Ari mengingatkan perubahan status kemitraan perlu dilakukan dengan hati-hati agar tidak berdampak negatif pada ekosistem industri ride-hailing.

Jika tidak ada dukungan dari sub-sub sistem di dalamnya, dampaknya tidak hanya akan menghantam industri ride-hailing tetapi juga berisiko merusak ekosistem investasi.

"Juga menghambat pertumbuhan ekonomi digital serta mengancam kesejahteraan jutaan mitra pengemudi dan keluarganya,” ujarnya, Minggu (2/3/2025).

Secara hukum, hubungan antara mitra pengemudi dan perusahaan aplikasi sudah diatur sebagai kemitraan, bukan hubungan kerja.

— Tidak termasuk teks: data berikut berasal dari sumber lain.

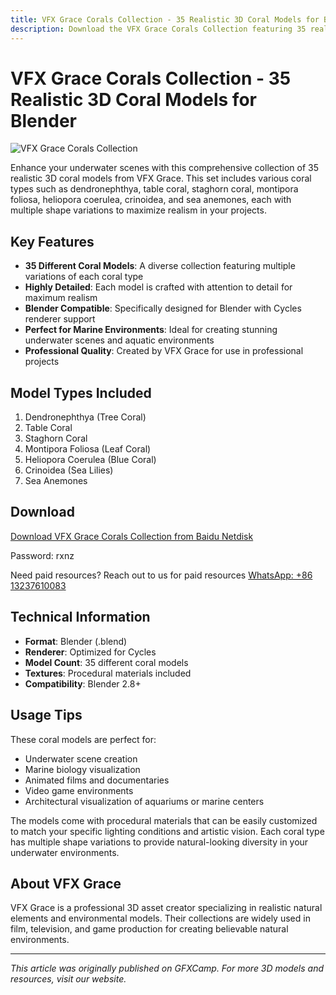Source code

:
 ```yaml
---
title: VFX Grace Corals Collection - 35 Realistic 3D Coral Models for Blender
description: Download the VFX Grace Corals Collection featuring 35 realistic 3D coral models for Blender with Cycles renderer. Perfect for underwater scenes and marine environments.
---
```


# VFX Grace Corals Collection - 35 Realistic 3D Coral Models for Blender

![VFX Grace Corals Collection](/img/VFX-Grace-Corals-Collection.jpg)

Enhance your underwater scenes with this comprehensive collection of 35 realistic 3D coral models from VFX Grace. This set includes various coral types such as dendronephthya, table coral, staghorn coral, montipora foliosa, heliopora coerulea, crinoidea, and sea anemones, each with multiple shape variations to maximize realism in your projects.

## Key Features

- **35 Different Coral Models**: A diverse collection featuring multiple variations of each coral type
- **Highly Detailed**: Each model is crafted with attention to detail for maximum realism
- **Blender Compatible**: Specifically designed for Blender with Cycles renderer support
- **Perfect for Marine Environments**: Ideal for creating stunning underwater scenes and aquatic environments
- **Professional Quality**: Created by VFX Grace for use in professional projects

## Model Types Included

1. Dendronephthya (Tree Coral)
2. Table Coral
3. Staghorn Coral
4. Montipora Foliosa (Leaf Coral)
5. Heliopora Coerulea (Blue Coral)
6. Crinoidea (Sea Lilies)
7. Sea Anemones

## Download

[Download VFX Grace Corals Collection from Baidu Netdisk](https://pan.baidu.com/s/1HbBlk9-s-cffndpFSuS1og?pwd=rxnz)

Password: rxnz

Need paid resources? Reach out to us for paid resources [WhatsApp: +86 13237610083](https://wa.me/8613237610083)

## Technical Information

- **Format**: Blender (.blend)
- **Renderer**: Optimized for Cycles
- **Model Count**: 35 different coral models
- **Textures**: Procedural materials included
- **Compatibility**: Blender 2.8+

## Usage Tips

These coral models are perfect for:
- Underwater scene creation
- Marine biology visualization
- Animated films and documentaries
- Video game environments
- Architectural visualization of aquariums or marine centers

The models come with procedural materials that can be easily customized to match your specific lighting conditions and artistic vision. Each coral type has multiple shape variations to provide natural-looking diversity in your underwater environments.

## About VFX Grace

VFX Grace is a professional 3D asset creator specializing in realistic natural elements and environmental models. Their collections are widely used in film, television, and game production for creating believable natural environments.

---
*This article was originally published on GFXCamp. For more 3D models and resources, visit our website.*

Ari menyebutkan tertulis pada Pasal 15 Ayat (1) Peraturan Menteri Perhubungan No.12/2019, pengemudi dalam platform ride-hailing berstatus mitra, bukan pekerja.

Ari juga menjelaskan pemberian THR diatur dalam Peraturan Menteri Ketenagakerjaan No.6/2016, yang mensyaratkan hanya diberikan kepada pekerja dengan hubungan kerja.

“Pemberian THR direspons positif, tetapi jika pemerintah memaksakan kebijakan ini, maka akan terjadi benturan dalam tatanan-sistem hukum ketenagakerjaan yang ada,” ujarnya.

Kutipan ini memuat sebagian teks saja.